==== DATA FOR REVIEW
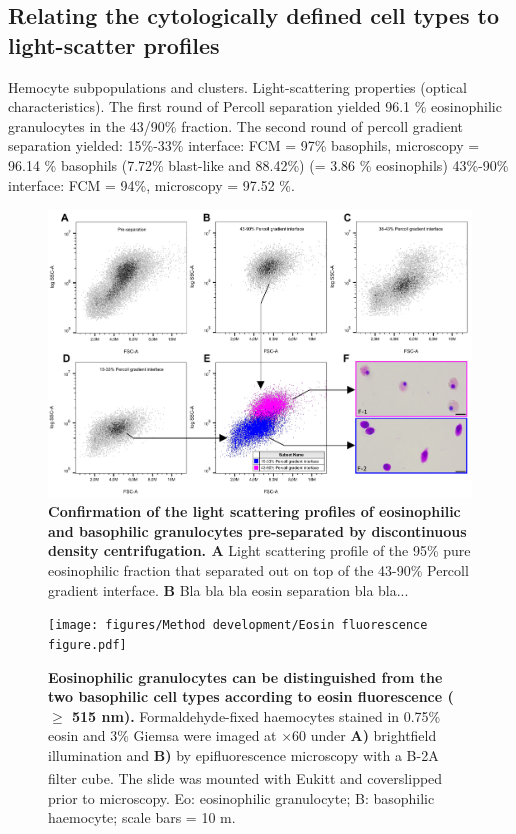 \subsection{Relating the cytologically defined cell types to light-scatter profiles}
Hemocyte subpopulations and clusters. Light-scattering properties (optical characteristics).
The first round of Percoll separation yielded 96.1 \% eosinophilic granulocytes in the 43/90\% fraction.
The second round of percoll gradient separation yielded: 15\%-33\% interface: FCM = 97\% basophils, microscopy = 96.14 \% basophils (7.72\% blast-like and 88.42\%) (= 3.86 \% eosinophils) 43\%-90\% interface: FCM = 94\%, microscopy = 97.52 \%.

\begin{figure}[!ht]
    \centering
    \includegraphics[width=1.0\textwidth]{figures/Method development/PERCOLL SEP II final.pdf}
    \caption{\textbf{Confirmation of the light scattering profiles of eosinophilic and basophilic granulocytes pre-separated by discontinuous density centrifugation. A} Light scattering profile of the 95\% pure eosinophilic fraction that separated out on top of the 43-90\% Percoll gradient interface. \textbf{B} Bla bla bla eosin separation bla bla...}
    \label{fig:Percoll-dotplots}
\end{figure}



\begin{figure}[!ht]
    \centering
    \texttt{[image: figures/Method development/Eosin fluorescence figure.pdf]}
    \caption{\textbf{Eosinophilic granulocytes can be distinguished from the two basophilic cell types according to eosin fluorescence ($\geq$ 515 nm).} Formaldehyde-fixed haemocytes stained in 0.75\% eosin and 3\% Giemsa were imaged at $\times$60 under \textbf{A)} brightfield illumination and \textbf{B)} by epifluorescence microscopy with a B-2A filter cube. The slide was mounted with Eukitt\textsuperscript{\textregistered} and coverslipped prior to microscopy. Eo: eosinophilic granulocyte; B: basophilic haemocyte; scale bars = 10 \micro m. }
    \label{fig:eosin_fluorescence_B2A}
\end{figure}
========
An exact copy of the listing is needed, minus its pictures.

**OUTPUT OF THE EXERCISE**
 \subsection{Relating the cytologically defined cell types to light-scatter profiles}
Hemocyte subpopulations and clusters. Light-scattering properties (optical characteristics).
The first round of Percoll separation yielded 96.1 \% eosinophilic granulocytes in the 43/90\% fraction.
The second round of percoll gradient separation yielded: 15\%-33\% interface: FCM = 97\% basophils, microscopy = 96.14 \% basophils (7.72\% blast-like and 88.42\%) (= 3.86 \% eosinophils) 43\%-90\% interface: FCM = 94\%, microscopy = 97.52 \%.

\begin{figure}[!ht]
    \centering
    \includegraphics[width=1.0\textwidth]{figures/Method development/PERCOLL SEP II final.pdf}
    \caption{\textbf{Confirmation of the light scattering profiles of eosinophilic and basophilic granulocytes pre-separated by discontinuous density centrifugation. A} Light scattering profile of the 95\% pure eosinophilic fraction that separated out on top of the 43-90\% Percoll gradient interface. \textbf{B} Bla bla bla eosin separation bla bla...}
    \label{fig:Percoll-dotplots}
\end{figure}



\begin{figure}[!ht]
    \centering
    \texttt{[image: figures/Method development/Eosin fluorescence figure.pdf]}
    \caption{\textbf{Eosinophilic granulocytes can be distinguished from the two basophilic cell types according to eosin fluorescence ($\geq$ 515 nm).} Formaldehyde-fixed haemocytes stained in 0.75\% eosin and 3\% Giemsa were imaged at $\times$60 under \textbf{A)} brightfield illumination and \textbf{B)} by epifluorescence microscopy with a B-2A filter cube. The slide was mounted with Eukitt\textsuperscript{\textregistered} and coverslipped prior to microscopy. Eo: eosinophilic granulocyte; B: basophilic haemocyte; scale bars = 10 \micro m. }
    \label{fig:eosin_fluorescence_B2A}
\end{figure}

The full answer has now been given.